In the entries below, the lines from the one with "If one would" through the one with "several possible measurements" are to be copied exactly; both ends count.

- **Provided data**
▶

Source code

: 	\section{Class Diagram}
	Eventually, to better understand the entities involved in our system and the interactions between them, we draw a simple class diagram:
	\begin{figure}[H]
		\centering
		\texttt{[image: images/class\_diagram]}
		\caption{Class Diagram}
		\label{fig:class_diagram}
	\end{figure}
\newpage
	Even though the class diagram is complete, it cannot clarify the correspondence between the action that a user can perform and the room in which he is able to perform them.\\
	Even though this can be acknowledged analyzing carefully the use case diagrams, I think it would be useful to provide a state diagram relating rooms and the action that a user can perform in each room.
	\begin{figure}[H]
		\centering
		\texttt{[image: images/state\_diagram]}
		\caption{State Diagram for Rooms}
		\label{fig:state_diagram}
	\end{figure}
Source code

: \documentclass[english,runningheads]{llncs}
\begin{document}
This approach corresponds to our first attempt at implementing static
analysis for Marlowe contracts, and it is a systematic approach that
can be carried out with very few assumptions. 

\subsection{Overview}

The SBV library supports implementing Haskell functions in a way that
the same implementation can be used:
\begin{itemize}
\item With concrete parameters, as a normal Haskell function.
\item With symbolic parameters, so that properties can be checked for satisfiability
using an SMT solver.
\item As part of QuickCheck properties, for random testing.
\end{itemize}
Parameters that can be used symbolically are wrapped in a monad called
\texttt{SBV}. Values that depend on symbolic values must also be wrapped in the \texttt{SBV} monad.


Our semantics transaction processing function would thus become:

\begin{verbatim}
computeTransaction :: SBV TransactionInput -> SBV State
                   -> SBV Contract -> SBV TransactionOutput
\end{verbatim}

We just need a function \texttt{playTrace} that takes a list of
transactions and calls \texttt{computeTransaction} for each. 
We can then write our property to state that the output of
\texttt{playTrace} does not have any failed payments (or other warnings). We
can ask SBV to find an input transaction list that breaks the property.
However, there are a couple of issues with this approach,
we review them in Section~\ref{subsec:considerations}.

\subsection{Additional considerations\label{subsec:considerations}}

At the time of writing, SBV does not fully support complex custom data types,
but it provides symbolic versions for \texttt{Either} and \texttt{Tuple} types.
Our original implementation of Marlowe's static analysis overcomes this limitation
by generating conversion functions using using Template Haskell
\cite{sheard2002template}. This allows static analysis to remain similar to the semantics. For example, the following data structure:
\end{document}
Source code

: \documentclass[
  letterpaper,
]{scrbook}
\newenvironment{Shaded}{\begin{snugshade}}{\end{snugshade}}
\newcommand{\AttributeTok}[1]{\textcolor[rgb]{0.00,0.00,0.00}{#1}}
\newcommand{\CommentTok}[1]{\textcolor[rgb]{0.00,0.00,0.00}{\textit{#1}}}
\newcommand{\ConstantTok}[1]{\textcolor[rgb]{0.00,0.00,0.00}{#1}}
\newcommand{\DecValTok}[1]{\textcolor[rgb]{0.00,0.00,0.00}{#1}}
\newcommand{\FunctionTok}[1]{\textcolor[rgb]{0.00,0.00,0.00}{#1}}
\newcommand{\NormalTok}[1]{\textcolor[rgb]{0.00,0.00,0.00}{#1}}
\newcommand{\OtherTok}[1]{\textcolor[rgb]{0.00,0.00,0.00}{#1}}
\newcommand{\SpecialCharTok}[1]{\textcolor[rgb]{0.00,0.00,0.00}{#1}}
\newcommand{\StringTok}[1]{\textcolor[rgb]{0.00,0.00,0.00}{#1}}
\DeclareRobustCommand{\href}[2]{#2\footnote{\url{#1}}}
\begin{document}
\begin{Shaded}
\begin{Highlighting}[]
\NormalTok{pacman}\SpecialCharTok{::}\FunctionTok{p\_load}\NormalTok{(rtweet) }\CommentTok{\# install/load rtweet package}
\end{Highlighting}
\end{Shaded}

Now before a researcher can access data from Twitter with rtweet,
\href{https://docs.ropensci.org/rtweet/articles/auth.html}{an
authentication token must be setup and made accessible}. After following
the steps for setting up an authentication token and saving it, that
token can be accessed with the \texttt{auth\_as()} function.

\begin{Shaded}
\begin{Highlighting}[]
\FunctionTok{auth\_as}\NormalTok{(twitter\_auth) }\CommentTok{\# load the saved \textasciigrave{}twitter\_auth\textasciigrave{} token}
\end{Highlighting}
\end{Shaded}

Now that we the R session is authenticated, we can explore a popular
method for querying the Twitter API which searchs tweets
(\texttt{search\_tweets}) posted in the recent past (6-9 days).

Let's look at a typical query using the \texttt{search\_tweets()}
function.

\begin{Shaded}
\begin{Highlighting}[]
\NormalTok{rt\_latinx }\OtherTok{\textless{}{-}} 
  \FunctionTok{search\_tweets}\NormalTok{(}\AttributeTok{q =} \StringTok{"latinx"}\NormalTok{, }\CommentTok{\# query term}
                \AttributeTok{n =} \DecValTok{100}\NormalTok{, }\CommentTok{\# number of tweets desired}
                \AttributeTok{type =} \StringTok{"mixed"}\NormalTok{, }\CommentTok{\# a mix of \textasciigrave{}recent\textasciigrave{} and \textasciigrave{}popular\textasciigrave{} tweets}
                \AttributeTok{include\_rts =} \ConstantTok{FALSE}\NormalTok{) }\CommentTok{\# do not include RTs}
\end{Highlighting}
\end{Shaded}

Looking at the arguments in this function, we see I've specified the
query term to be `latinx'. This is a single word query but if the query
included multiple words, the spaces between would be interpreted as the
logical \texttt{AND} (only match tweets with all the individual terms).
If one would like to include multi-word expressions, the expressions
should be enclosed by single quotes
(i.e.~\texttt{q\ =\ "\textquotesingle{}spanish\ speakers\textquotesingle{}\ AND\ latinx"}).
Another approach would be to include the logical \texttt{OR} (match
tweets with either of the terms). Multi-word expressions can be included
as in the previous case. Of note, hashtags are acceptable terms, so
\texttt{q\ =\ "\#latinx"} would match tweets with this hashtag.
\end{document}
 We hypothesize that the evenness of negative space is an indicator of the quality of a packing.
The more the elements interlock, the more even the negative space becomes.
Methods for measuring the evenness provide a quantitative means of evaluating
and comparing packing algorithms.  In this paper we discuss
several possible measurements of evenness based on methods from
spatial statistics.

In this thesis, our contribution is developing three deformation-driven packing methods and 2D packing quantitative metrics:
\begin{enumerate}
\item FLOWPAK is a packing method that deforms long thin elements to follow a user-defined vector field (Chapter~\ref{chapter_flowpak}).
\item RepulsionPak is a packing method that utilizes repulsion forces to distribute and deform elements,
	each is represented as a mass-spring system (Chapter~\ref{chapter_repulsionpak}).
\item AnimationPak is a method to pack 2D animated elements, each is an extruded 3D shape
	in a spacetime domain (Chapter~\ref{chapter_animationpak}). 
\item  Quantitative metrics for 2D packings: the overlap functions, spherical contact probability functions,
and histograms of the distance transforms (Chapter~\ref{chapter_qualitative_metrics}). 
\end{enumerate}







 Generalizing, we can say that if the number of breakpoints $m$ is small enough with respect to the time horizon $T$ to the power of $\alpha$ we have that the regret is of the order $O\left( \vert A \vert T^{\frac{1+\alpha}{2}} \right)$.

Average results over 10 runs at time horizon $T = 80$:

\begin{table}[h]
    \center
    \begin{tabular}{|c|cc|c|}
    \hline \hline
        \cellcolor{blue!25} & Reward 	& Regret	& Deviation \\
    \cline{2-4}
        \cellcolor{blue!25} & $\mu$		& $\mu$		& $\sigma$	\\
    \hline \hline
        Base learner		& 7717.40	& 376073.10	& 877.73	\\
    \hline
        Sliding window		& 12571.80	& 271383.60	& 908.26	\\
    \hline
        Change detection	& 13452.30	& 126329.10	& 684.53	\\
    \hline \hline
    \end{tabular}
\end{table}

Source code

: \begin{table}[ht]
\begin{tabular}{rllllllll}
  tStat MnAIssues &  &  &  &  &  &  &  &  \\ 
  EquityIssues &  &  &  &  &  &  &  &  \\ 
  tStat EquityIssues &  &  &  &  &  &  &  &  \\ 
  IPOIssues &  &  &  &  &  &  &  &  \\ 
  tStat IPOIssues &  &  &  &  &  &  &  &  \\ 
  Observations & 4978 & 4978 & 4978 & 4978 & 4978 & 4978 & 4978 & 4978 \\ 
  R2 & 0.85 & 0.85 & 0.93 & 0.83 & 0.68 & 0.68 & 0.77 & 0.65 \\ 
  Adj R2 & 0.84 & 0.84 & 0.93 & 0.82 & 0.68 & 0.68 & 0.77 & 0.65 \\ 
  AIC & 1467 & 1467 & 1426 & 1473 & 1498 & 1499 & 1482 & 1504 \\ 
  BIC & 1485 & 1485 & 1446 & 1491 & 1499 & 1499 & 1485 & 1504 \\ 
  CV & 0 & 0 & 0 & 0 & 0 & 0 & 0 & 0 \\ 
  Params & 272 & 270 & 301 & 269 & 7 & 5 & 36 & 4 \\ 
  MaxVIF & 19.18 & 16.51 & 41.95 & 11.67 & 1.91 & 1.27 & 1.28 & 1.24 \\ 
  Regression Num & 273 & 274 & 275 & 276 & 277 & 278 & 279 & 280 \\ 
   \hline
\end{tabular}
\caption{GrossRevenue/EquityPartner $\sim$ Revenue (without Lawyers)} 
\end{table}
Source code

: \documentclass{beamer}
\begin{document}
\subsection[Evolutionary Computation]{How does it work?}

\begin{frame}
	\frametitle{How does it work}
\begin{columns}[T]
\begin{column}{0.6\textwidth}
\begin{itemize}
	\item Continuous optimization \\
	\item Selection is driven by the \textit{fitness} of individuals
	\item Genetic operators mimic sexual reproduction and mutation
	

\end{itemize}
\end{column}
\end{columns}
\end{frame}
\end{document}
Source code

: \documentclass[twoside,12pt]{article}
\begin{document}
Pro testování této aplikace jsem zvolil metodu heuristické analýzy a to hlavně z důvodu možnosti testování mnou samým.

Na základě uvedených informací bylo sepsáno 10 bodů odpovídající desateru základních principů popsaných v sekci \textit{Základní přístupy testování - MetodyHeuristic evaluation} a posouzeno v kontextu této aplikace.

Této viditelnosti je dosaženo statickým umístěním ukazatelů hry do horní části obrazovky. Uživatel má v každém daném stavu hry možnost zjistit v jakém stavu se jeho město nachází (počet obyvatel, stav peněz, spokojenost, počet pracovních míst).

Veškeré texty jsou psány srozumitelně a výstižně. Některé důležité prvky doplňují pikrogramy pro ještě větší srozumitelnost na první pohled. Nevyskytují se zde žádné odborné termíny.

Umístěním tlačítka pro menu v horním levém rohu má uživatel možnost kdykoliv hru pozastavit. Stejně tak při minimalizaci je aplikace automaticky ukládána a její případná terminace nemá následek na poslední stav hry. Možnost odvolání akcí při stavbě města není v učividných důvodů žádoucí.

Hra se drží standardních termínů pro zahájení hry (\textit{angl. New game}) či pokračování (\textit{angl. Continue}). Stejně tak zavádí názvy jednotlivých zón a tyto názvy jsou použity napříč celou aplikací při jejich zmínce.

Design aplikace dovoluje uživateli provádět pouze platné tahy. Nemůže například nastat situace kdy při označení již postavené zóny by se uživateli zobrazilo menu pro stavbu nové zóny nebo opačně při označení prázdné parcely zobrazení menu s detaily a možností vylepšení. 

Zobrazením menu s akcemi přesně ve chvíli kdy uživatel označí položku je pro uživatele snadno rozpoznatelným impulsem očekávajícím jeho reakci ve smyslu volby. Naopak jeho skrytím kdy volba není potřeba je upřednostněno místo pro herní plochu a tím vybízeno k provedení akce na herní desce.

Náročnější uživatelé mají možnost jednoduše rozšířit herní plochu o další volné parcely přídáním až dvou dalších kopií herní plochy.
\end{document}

◀

- **Response for this exercise**
If one would like to include multi-word expressions, the expressions
should be enclosed by single quotes
(i.e.~\texttt{q\ =\ "\textquotesingle{}spanish\ speakers\textquotesingle{}\ AND\ latinx"}).
Another approach would be to include the logical \texttt{OR} (match
tweets with either of the terms). Multi-word expressions can be included
as in the previous case. Of note, hashtags are acceptable terms, so
\texttt{q\ =\ "\#latinx"} would match tweets with this hashtag.
\end{document}
 We hypothesize that the evenness of negative space is an indicator of the quality of a packing.
The more the elements interlock, the more even the negative space becomes.
Methods for measuring the evenness provide a quantitative means of evaluating
and comparing packing algorithms.  In this paper we discuss
several possible measurements of evenness based on methods from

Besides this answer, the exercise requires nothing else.